Self-Assessment: Floppy Infant
Use these case vignettes to test your ability to apply the central-versus-peripheral hypotonia framework and to direct appropriate investigations and management in a stepwise clinical manner. The floppy infant is one of the most commonly examined paediatric neurology presentations in final-year examinations and postgraduate entrance assessments — practise your reasoning rigorously from clinical features to anatomical level to specific aetiology. Work through each scenario independently before consulting the key concept list. The goal is to ensure that you can reach a justified clinical conclusion from bedside examination alone, even before laboratory results are available, which is the essential skill in resource-limited or emergency settings.
Case vignette 1: A 2-week-old male infant is noted to have severe hypotonia since birth. He is alert and responsive to voices, but has a very weak cry and suck, frog-leg posture, and paradoxical breathing. His tongue shows fine fasciculations. Deep tendon reflexes are absent throughout. Serum CK is 85 U/L. His 3-year-old sister is healthy.
1. Is this central or peripheral hypotonia? Which level of the neuraxis is affected?
2. What is the most likely diagnosis and its genetic basis?
3. What single investigation confirms the diagnosis?
4. What immediate management is required?
Case vignette 2: A 2-day-old female infant is born at term after uneventful pregnancy.
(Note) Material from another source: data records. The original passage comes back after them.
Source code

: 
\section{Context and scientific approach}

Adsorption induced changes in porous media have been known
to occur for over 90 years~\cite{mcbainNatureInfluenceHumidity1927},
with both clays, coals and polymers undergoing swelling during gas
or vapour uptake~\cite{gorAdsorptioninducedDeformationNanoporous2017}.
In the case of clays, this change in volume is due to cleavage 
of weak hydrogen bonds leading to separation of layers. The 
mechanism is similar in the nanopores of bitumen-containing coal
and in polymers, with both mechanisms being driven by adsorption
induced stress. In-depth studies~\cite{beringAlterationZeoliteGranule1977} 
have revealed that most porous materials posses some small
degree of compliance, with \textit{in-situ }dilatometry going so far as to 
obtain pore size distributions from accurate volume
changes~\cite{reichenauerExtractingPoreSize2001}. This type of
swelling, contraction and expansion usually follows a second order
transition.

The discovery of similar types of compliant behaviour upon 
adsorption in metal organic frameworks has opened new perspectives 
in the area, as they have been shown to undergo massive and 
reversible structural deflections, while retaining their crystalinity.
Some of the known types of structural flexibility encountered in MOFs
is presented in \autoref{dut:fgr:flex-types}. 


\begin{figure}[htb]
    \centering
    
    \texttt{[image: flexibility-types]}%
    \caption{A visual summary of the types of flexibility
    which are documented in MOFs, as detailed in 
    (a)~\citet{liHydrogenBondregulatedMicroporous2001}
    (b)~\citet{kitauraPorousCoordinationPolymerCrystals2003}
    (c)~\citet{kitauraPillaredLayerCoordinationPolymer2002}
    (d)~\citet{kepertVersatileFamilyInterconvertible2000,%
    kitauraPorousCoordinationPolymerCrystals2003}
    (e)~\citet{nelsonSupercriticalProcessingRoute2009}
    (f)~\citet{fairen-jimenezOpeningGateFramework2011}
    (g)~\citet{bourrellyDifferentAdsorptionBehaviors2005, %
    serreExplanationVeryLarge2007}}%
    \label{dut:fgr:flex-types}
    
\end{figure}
She is lethargic, has seizures on day 1, and is hypotonic with brisk deep tendon reflexes. Her older sibling has Down syndrome.
1. Is this central or peripheral hypotonia?
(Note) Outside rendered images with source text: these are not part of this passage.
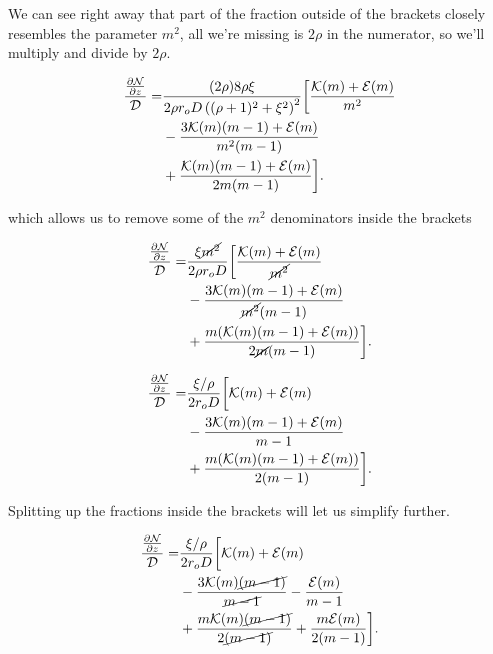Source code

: \noindent We can see right away that part of the fraction outside of the brackets closely resembles the parameter \(m^2\), all we're missing is \(2\rho\) in the numerator, so we'll multiply and divide by \(2 \rho\).

\begin{equation}
    \begin{split}
        \frac{\frac{\partial \mathcal{N}}{\partial z}}{\mathcal{D}} =& \frac{(2\rho)8\rho \xi}{2\rho r_o D \left((\rho+1)^2 + \xi^2\right)^2} \bigg[ \frac{\mathcal{K}(m)+\mathcal{E}(m)}{m^2}\\
         &- \frac{3\mathcal{K}(m)(m-1)+\mathcal{E}(m)}{m^2(m-1)}\\
         &+ \frac{\mathcal{K}(m)(m-1)+\mathcal{E}(m)}{2m(m-1)} \bigg].
    \end{split}
\end{equation}

\noindent which allows us to remove some of the \(m^2\) denominators inside the brackets

\begin{equation}
    \begin{split}
        \frac{\frac{\partial \mathcal{N}}{\partial z}}{\mathcal{D}} =& \frac{\xi\cancel{m^2}}{2\rho r_o D} \bigg[ \frac{\mathcal{K}(m)+\mathcal{E}(m)}{\cancel{m^2}}\\
         &- \frac{3\mathcal{K}(m)(m-1)+\mathcal{E}(m)}{\cancel{m^2}(m-1)}\\
         &+ \frac{m(\mathcal{K}(m)(m-1)+\mathcal{E}(m))}{2\cancel{m}(m-1)} \bigg].
    \end{split}
\end{equation}

\begin{equation}
    \begin{split}
        \frac{\frac{\partial \mathcal{N}}{\partial z}}{\mathcal{D}} =& \frac{\xi/\rho}{2r_o D} \bigg[ \mathcal{K}(m)+\mathcal{E}(m)\\
         &- \frac{3\mathcal{K}(m)(m-1)+\mathcal{E}(m)}{m-1}\\
         &+ \frac{m(\mathcal{K}(m)(m-1)+\mathcal{E}(m))}{2(m-1)} \bigg].
    \end{split}
\end{equation}

\noindent Splitting up the fractions inside the brackets will let us simplify further.

\begin{equation}
    \begin{split}
        \frac{\frac{\partial \mathcal{N}}{\partial z}}{\mathcal{D}} =& \frac{\xi/\rho}{2r_o D} \bigg[ \mathcal{K}(m)+\mathcal{E}(m)\\
         &- \frac{3\mathcal{K}(m)\cancel{(m-1)}}{\cancel{m-1}} - \frac{\mathcal{E}(m)}{m-1}\\
         &+ \frac{m\mathcal{K}(m)\cancel{(m-1)}}{2\cancel{(m-1)}} + \frac{m\mathcal{E}(m)}{2(m-1)} \bigg].
\end{split}
\end{equation}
2. List two investigations you would request.
3. What treatable cause must be excluded urgently?
Key concepts checklist:
• Bedside manoeuvres: traction (head lag), ventral suspension (rag-doll drape), vertical suspension (slip-through), scarf sign.
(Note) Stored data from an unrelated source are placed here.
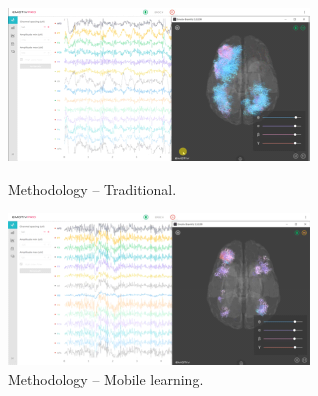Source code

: \documentclass[english]{textolivre}
\begin{document}
\begin{figure}[h!]
 \centering
 \begin{minipage}{.45\textwidth}
 \includegraphics[width=\textwidth]{fig4.png}
 \caption{Methodology – Traditional.}
 \label{fig04}
 \end{minipage}%
 \qquad
 \begin{minipage}{0.45\textwidth}
 \includegraphics[width=\textwidth]{fig5.png}
 \caption{Methodology – Mobile learning.}
 \label{fig05}
 \end{minipage}%
\end{figure}
\end{document}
• Central hypotonia: lethargic/encephalopathic + preserved/brisk reflexes + no fasciculations; causes: HIE, Down syndrome, Prader-Willi, metabolic.
• Peripheral hypotonia: alert + absent DTRs + ± fasciculations + ± elevated CK; causes: SMA (anterior horn, SMN1 deletion), neuropathy, NMJ (myasthenia), muscle (myopathy/dystrophy).
• SMA Type 1: most severe; onset <6 months; never sit; SMN1 deletion; normal CK; tongue fasciculations; AR.
• Investigations: CK (muscle), EMG/NCS (neuropathic vs myopathic), SMN1 MLPA (SMA), MRI brain (central), karyotype/microarray (chromosomal), TFTs (hypothyroidism).
• Disease-modifying SMA therapies: nusinersen (intrathecal), risdiplam (oral), onasemnogene (IV gene therapy) — early treatment is critical.
• Treatable causes must never be missed: hypothyroidism, neonatal myasthenia, SMA (now treatable), metabolic disorders.